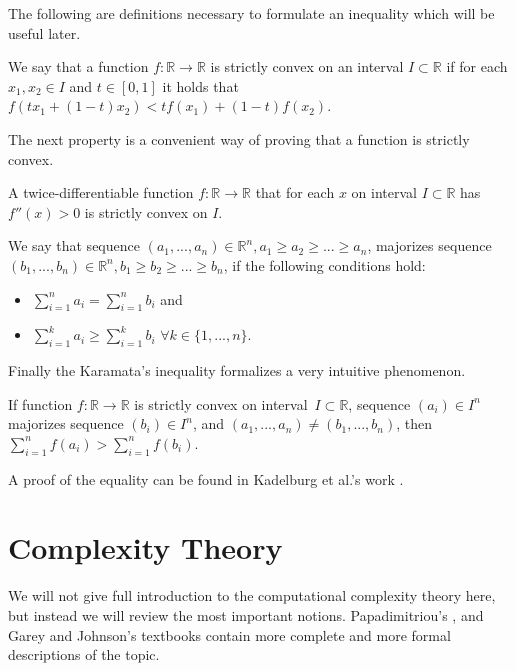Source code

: The following are definitions necessary to formulate an inequality which will be useful later.

\begin{defn}
We say that a function $f:\mathbb{R}\rightarrow\mathbb{R}$ is strictly convex on an interval $I \subset \mathbb{R}$
if for each $x_1, x_2 \in I$ and $t \in [0,1]$ it holds that $f(t x_1 + (1-t) x_2) < tf(x_1) + (1-t)f(x_2)$.
\end{defn}

The next property is a convenient way of proving that a function is strictly convex.

\begin{prp}
A twice-differentiable function $f:\mathbb{R}\rightarrow\mathbb{R}$
that for each $x$ on interval $I \subset \mathbb{R}$ has $f''(x) > 0$
is strictly convex on $I$.
\end{prp}

\begin{defn}[majorization]
We say that sequence $(a_1, ..., a_n) \in \mathbb{R}^n, a_1 \geq a_2 \geq ... \geq a_n$,
majorizes sequence $(b_1, ..., b_n) \in \mathbb{R}^n, b_1 \geq b_2 \geq ... \geq b_n$,
if the following conditions hold:
\begin{itemize}
	\item $\sum_{i=1}^n a_i = \sum_{i=1}^n b_i$ and
	\item $\sum_{i=1}^k a_i \geq \sum_{i=1}^k b_i$ $\forall k \in \{ 1, ..., n\}$.
\end{itemize}
\end{defn}

Finally the Karamata's inequality formalizes a very intuitive phenomenon.

\begin{thm} \label{thm:Kar}
If function $f:\mathbb{R}\rightarrow\mathbb{R}$ is strictly convex on interval~$I \subset \mathbb{R}$,
sequence $(a_i) \in I^n$ majorizes sequence $(b_i) \in I^n$,
and $(a_1, ..., a_n) \neq (b_1, ..., b_n)$, then
$\sum_{i=1}^n f(a_i) > \sum_{i=1}^n f(b_i)$.
\end{thm}

A proof of the equality can be found in Kadelburg et al.'s work \cite{karamata}.

\section{Complexity Theory}

We will not give full introduction to the computational complexity theory here,
but instead we will review the most important notions.
Papadimitriou's \cite{compcomplexity}, and Garey and Johnson's \cite{computersandintractability} textbooks
contain more complete and more formal descriptions of the topic.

> _WHAT YOU ARE ASKED TO DO_: Go through the records line by line and count those containing the string "interval". Give only the total.

> _COMPLETED TASK_: 3